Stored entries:
....
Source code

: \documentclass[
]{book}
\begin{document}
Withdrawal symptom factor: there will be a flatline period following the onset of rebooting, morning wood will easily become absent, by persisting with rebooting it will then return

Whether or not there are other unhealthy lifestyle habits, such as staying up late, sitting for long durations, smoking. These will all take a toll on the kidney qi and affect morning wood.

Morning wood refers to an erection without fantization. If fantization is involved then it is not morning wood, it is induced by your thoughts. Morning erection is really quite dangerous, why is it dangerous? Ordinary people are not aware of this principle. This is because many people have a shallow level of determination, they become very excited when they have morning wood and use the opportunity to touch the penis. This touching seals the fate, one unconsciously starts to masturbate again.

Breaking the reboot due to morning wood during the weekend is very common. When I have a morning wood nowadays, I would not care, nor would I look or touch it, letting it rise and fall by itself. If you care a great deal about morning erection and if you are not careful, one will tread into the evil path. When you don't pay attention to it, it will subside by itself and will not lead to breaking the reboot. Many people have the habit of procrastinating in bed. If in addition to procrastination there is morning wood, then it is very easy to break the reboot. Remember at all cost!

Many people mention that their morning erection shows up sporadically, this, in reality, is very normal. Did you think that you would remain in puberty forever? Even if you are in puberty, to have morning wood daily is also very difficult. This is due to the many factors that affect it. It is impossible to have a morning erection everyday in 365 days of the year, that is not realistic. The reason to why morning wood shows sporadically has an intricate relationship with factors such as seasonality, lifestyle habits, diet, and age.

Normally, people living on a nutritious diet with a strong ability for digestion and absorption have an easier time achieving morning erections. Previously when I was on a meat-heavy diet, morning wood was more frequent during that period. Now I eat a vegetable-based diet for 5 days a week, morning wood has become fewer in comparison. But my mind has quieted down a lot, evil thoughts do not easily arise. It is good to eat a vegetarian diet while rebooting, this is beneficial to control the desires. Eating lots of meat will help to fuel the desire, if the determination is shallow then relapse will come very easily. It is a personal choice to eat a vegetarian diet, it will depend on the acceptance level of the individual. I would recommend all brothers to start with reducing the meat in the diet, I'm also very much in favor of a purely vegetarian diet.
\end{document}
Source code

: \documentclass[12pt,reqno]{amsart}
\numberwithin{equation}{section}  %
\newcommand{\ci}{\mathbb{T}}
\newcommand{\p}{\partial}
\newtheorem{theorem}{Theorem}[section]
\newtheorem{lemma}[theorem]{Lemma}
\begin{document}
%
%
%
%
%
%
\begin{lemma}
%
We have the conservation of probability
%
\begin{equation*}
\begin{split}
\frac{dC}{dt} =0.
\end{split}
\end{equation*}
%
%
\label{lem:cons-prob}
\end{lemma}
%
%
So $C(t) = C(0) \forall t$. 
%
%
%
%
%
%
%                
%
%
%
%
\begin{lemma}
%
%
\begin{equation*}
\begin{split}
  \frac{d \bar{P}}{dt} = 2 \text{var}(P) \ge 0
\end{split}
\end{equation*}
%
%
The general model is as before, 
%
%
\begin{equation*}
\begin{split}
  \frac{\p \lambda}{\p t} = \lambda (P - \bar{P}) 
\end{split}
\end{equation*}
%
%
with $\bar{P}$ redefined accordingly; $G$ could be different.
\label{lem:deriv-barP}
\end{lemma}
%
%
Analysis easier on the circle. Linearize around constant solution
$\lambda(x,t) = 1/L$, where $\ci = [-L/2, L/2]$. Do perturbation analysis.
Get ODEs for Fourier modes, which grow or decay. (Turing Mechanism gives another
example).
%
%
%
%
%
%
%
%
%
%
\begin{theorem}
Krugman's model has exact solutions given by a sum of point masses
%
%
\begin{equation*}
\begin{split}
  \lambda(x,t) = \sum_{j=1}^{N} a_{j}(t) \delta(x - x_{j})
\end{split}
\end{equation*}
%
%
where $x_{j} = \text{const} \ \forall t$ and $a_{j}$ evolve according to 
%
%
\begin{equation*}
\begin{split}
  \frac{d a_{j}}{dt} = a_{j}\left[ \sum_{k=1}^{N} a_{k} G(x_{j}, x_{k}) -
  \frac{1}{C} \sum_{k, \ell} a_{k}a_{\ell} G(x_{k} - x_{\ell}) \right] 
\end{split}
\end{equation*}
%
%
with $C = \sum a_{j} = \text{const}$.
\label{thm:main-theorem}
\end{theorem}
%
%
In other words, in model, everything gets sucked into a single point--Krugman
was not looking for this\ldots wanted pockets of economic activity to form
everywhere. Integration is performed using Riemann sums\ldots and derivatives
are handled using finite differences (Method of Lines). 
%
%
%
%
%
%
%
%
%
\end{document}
....
Work order:
Provide a faithful, complete copy of the entries above.

Written reply:
Source code

: \documentclass[
]{book}
\begin{document}
Withdrawal symptom factor: there will be a flatline period following the onset of rebooting, morning wood will easily become absent, by persisting with rebooting it will then return

Whether or not there are other unhealthy lifestyle habits, such as staying up late, sitting for long durations, smoking. These will all take a toll on the kidney qi and affect morning wood.

Morning wood refers to an erection without fantization. If fantization is involved then it is not morning wood, it is induced by your thoughts. Morning erection is really quite dangerous, why is it dangerous? Ordinary people are not aware of this principle. This is because many people have a shallow level of determination, they become very excited when they have morning wood and use the opportunity to touch the penis. This touching seals the fate, one unconsciously starts to masturbate again.

Breaking the reboot due to morning wood during the weekend is very common. When I have a morning wood nowadays, I would not care, nor would I look or touch it, letting it rise and fall by itself. If you care a great deal about morning erection and if you are not careful, one will tread into the evil path. When you don't pay attention to it, it will subside by itself and will not lead to breaking the reboot. Many people have the habit of procrastinating in bed. If in addition to procrastination there is morning wood, then it is very easy to break the reboot. Remember at all cost!

Many people mention that their morning erection shows up sporadically, this, in reality, is very normal. Did you think that you would remain in puberty forever? Even if you are in puberty, to have morning wood daily is also very difficult. This is due to the many factors that affect it. It is impossible to have a morning erection everyday in 365 days of the year, that is not realistic. The reason to why morning wood shows sporadically has an intricate relationship with factors such as seasonality, lifestyle habits, diet, and age.

Normally, people living on a nutritious diet with a strong ability for digestion and absorption have an easier time achieving morning erections. Previously when I was on a meat-heavy diet, morning wood was more frequent during that period. Now I eat a vegetable-based diet for 5 days a week, morning wood has become fewer in comparison. But my mind has quieted down a lot, evil thoughts do not easily arise. It is good to eat a vegetarian diet while rebooting, this is beneficial to control the desires. Eating lots of meat will help to fuel the desire, if the determination is shallow then relapse will come very easily. It is a personal choice to eat a vegetarian diet, it will depend on the acceptance level of the individual. I would recommend all brothers to start with reducing the meat in the diet, I'm also very much in favor of a purely vegetarian diet.
\end{document}
Source code

: \documentclass[12pt,reqno]{amsart}
\numberwithin{equation}{section}  %
\newcommand{\ci}{\mathbb{T}}
\newcommand{\p}{\partial}
\newtheorem{theorem}{Theorem}[section]
\newtheorem{lemma}[theorem]{Lemma}
\begin{document}
%
%
%
%
%
%
\begin{lemma}
%
We have the conservation of probability
%
\begin{equation*}
\begin{split}
\frac{dC}{dt} =0.
\end{split}
\end{equation*}
%
%
\label{lem:cons-prob}
\end{lemma}
%
%
So $C(t) = C(0) \forall t$. 
%
%
%
%
%
%
%                
%
%
%
%
\begin{lemma}
%
%
\begin{equation*}
\begin{split}
  \frac{d \bar{P}}{dt} = 2 \text{var}(P) \ge 0
\end{split}
\end{equation*}
%
%
The general model is as before, 
%
%
\begin{equation*}
\begin{split}
  \frac{\p \lambda}{\p t} = \lambda (P - \bar{P}) 
\end{split}
\end{equation*}
%
%
with $\bar{P}$ redefined accordingly; $G$ could be different.
\label{lem:deriv-barP}
\end{lemma}
%
%
Analysis easier on the circle. Linearize around constant solution
$\lambda(x,t) = 1/L$, where $\ci = [-L/2, L/2]$. Do perturbation analysis.
Get ODEs for Fourier modes, which grow or decay. (Turing Mechanism gives another
example).
%
%
%
%
%
%
%
%
%
%
\begin{theorem}
Krugman's model has exact solutions given by a sum of point masses
%
%
\begin{equation*}
\begin{split}
  \lambda(x,t) = \sum_{j=1}^{N} a_{j}(t) \delta(x - x_{j})
\end{split}
\end{equation*}
%
%
where $x_{j} = \text{const} \ \forall t$ and $a_{j}$ evolve according to 
%
%
\begin{equation*}
\begin{split}
  \frac{d a_{j}}{dt} = a_{j}\left[ \sum_{k=1}^{N} a_{k} G(x_{j}, x_{k}) -
  \frac{1}{C} \sum_{k, \ell} a_{k}a_{\ell} G(x_{k} - x_{\ell}) \right] 
\end{split}
\end{equation*}
%
%
with $C = \sum a_{j} = \text{const}$.
\label{thm:main-theorem}
\end{theorem}
%
%
In other words, in model, everything gets sucked into a single point--Krugman
was not looking for this\ldots wanted pockets of economic activity to form
everywhere. Integration is performed using Riemann sums\ldots and derivatives
are handled using finite differences (Method of Lines). 
%
%
%
%
%
%
%
%
%
\end{document}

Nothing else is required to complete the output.